# This thing is cool.  wish I was in NY



## Eric (Jul 27, 2015)

http://www.ebay.com/itm/Womans-Ward...506?pt=LH_DefaultDomain_0&hash=item3cfbe77fca


----------



## TJW (Jul 27, 2015)

Eric said:


> http://www.ebay.com/itm/Womans-Ward...506?pt=LH_DefaultDomain_0&hash=item3cfbe77fca




In the item description, the seller says he will ship the bike.


----------



## STRADALITE (Jul 28, 2015)

There are a couple Cabe members in the area that might be willing to help out.


----------



## fordmike65 (Jul 28, 2015)

Been watching her for a while...but she is crusty


----------



## tommydale1950 (Jul 28, 2015)

Anyone serious ,Im 15 miles away...Tom


----------



## Eric (Jul 30, 2015)

I would take the chance at 250 total investment but I would not want to pay the shipping handling and packing cost.  But I do love the crusty look.  I will keep an eye on it and if it drops to two hundred then I might be a buyer there.  Thanks for offering to help.


----------



## Boris (Jul 30, 2015)

This one will sparkle when clean.


----------



## vincev (Jul 30, 2015)

Surprised nobody jumped on this one.Only $250.


----------



## fordmike65 (Jul 30, 2015)

vincev said:


> Surprised nobody jumped on this one.Only $250.




I've been so tempted by this ol' girl for a couple weeks now.
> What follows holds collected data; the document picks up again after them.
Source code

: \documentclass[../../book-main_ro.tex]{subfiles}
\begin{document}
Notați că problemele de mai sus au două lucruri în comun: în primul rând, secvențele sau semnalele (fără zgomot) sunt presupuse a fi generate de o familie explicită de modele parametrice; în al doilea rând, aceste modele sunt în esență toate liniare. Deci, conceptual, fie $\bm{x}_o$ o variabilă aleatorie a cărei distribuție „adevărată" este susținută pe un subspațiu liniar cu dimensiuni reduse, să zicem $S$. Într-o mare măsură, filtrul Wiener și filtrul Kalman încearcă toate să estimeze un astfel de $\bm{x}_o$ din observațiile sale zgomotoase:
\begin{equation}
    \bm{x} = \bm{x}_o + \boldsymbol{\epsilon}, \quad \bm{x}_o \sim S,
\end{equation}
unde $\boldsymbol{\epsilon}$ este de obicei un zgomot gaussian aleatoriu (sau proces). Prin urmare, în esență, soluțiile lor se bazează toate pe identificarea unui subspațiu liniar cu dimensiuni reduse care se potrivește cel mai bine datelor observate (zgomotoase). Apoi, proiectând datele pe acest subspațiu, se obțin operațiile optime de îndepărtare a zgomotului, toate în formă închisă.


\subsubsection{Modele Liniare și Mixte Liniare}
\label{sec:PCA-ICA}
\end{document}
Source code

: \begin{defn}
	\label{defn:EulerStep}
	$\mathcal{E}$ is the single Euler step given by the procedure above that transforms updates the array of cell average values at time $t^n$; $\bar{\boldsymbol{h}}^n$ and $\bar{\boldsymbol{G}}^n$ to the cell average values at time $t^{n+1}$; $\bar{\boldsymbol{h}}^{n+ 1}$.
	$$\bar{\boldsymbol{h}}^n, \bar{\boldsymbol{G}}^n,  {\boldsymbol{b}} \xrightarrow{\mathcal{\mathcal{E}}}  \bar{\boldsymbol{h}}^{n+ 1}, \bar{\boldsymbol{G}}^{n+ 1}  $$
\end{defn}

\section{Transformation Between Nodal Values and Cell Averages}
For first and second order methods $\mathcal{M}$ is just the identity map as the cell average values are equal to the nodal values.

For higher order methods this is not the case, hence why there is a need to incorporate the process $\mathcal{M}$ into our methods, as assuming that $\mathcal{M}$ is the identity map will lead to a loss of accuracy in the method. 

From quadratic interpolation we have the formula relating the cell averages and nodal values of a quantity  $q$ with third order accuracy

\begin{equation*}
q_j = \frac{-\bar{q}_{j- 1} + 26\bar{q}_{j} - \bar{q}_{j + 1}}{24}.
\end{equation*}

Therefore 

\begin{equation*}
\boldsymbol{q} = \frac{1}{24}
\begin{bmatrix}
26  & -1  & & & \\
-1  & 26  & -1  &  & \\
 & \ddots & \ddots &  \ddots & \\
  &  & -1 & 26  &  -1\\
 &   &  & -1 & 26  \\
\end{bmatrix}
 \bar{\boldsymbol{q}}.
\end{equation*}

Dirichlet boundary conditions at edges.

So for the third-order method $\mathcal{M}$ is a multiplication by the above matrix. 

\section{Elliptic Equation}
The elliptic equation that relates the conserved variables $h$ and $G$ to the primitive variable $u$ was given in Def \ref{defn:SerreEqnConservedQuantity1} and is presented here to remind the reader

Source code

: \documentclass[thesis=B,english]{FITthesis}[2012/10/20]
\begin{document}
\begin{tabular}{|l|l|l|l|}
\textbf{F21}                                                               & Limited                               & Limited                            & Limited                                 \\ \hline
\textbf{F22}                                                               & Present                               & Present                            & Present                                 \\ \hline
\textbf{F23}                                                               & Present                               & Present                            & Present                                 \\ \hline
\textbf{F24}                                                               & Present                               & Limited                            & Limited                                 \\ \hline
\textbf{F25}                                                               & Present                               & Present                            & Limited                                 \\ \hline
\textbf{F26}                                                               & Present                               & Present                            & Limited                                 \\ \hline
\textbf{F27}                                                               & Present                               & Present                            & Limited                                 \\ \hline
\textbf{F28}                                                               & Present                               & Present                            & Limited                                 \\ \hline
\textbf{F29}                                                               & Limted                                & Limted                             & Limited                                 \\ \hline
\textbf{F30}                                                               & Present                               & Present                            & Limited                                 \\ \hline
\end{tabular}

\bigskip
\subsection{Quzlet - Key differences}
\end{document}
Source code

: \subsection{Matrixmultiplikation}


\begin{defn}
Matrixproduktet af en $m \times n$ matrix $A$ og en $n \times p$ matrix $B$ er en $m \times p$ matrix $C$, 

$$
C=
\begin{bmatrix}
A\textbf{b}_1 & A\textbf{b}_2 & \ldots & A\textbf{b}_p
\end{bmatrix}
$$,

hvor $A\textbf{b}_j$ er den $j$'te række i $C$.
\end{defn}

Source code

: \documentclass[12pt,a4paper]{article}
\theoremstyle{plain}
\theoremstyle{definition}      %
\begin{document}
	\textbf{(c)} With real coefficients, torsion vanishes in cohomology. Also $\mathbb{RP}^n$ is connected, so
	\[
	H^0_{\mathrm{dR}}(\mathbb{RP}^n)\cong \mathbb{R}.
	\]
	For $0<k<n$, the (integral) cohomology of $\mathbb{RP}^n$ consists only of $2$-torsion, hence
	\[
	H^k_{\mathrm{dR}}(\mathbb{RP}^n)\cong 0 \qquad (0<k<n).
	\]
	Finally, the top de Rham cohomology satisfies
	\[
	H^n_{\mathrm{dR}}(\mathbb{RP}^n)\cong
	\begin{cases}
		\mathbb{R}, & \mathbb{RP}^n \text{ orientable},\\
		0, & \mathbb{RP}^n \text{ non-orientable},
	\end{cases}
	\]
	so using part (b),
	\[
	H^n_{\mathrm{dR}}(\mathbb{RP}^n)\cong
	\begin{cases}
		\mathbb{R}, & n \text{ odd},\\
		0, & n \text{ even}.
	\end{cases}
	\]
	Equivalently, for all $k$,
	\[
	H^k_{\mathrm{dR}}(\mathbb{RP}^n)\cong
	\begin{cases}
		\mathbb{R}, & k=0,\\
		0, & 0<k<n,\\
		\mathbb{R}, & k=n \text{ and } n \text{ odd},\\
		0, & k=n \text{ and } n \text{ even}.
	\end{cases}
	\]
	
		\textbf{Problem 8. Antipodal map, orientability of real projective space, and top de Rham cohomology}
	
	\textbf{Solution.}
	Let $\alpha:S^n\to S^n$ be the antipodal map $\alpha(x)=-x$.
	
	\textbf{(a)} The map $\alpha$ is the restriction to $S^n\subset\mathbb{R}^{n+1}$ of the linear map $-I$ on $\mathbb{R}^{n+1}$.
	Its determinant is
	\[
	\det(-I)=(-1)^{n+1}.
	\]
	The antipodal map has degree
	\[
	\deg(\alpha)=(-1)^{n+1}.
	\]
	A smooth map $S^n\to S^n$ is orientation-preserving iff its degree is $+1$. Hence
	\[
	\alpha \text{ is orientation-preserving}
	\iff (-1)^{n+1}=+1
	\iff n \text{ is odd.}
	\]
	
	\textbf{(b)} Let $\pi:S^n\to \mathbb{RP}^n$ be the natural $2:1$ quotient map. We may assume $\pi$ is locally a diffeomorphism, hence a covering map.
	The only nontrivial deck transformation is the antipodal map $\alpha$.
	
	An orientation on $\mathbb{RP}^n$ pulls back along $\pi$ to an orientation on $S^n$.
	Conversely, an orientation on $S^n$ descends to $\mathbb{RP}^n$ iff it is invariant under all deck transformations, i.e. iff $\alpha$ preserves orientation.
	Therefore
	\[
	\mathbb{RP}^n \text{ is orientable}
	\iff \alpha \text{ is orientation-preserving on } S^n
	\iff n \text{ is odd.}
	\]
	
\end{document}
If the garage wasn't busting at the seams she'd be stuffed in there by now!


----------



## THE STIG (Aug 2, 2015)

$175. shpd


----------



## JKT (Aug 2, 2015)

THE STIG said:


> $175. shpd




if you part this out I would be interested in the crank and chain ring...


----------



## COB (Aug 3, 2015)

I would take the chain guard and truss rods.


----------